Graduate assistant University of Florida Gainesville, United States
Background: Cumulative evidence has shown promising effects of sodium-glucose cotransporter 2 (SGLT2) inhibitors on decreasing the risk of dementia, especially in people with type 2 diabetes (T2D); nevertheless, it is unclear which population subgroups will benefit the most.
Objectives: To compare the risk of dementia with initiation of an SGLT2 inhibitor to initiation of a sulfonylurea and explore its potential heterogeneous treatment effects among people with T2D.

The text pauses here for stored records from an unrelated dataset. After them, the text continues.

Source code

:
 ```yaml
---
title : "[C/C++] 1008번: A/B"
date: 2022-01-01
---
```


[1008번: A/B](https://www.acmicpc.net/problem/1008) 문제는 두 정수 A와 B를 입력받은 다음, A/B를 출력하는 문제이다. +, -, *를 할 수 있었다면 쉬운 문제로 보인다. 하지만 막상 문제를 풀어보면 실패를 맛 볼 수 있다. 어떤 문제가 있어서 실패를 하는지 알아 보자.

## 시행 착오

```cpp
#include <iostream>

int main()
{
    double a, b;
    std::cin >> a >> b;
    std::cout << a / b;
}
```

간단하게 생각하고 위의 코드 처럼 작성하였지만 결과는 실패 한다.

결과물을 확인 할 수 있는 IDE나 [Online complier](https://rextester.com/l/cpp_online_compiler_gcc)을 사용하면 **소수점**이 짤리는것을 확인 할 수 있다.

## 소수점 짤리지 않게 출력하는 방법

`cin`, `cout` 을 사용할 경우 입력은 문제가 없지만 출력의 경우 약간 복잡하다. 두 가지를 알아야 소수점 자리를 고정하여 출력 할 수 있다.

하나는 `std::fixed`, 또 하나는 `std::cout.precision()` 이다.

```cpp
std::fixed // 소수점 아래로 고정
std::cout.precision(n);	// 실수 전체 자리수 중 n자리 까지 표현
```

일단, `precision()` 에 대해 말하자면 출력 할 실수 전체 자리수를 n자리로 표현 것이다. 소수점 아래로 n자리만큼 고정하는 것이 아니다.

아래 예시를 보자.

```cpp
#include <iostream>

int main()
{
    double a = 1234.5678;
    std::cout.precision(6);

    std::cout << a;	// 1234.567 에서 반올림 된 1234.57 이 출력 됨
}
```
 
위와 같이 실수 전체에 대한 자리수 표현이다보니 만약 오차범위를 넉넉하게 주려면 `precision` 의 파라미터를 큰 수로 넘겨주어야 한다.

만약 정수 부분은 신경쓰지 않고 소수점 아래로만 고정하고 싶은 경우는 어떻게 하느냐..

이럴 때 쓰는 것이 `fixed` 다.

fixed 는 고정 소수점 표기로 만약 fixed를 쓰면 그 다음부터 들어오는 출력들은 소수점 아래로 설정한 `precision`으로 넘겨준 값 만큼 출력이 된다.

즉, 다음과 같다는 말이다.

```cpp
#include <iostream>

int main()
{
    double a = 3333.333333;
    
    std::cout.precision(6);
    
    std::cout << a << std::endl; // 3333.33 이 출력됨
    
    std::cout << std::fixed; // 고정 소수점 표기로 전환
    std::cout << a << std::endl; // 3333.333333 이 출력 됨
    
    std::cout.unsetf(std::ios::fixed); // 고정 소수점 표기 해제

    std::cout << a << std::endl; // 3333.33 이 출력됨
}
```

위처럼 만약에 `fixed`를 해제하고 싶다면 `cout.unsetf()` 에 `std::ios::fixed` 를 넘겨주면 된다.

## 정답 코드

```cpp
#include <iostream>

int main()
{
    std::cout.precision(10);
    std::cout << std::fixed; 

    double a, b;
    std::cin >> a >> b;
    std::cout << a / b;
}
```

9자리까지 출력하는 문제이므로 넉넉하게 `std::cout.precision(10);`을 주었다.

Methods: Using electronic health records data from the OneFlorida+ Clinical Research Network, we identified individuals with T2D (aged ≥ 50 years) who initiated SGLT2 inhibitors or sulfonylureas from Jan 1, 2016 - Jan 31, 2022. The study outcome was incident dementia. We applied a causal machine learning approach – doubly robust learning – to estimate risk difference (RD) and 95% CI in the overall cohort and subgroups identified using a single decision tree model.
Results: Among 35,458 individuals with T2D, 1.8% in the SGLT2 inhibitor group and 4.7% in the sulfonylureas group developed dementia over a 3.2-year follow-up. In the overall cohort, SGLT2 inhibitors were associated with a lower risk of dementia (RD, -2.5%; 95%CI, -3.0% to -2.1%) compared to sulfonylureas. A single decision tree model identified two important variables (Hispanic ethnicity and chronic kidney disease) to define four subgroups in which RD of dementia ranged from -4.3%(-5.4 to -3.1) to -0.9% (-1.9 to 0.1). The findings were consistent across a range of sensitivity analyses.
Conclusions: SGLT2 inhibitors showed a lower risk of dementia in people with T2D, with significant variability across subgroups. Data-driven subgroup analyses may guide personalized treatment for diabetes care.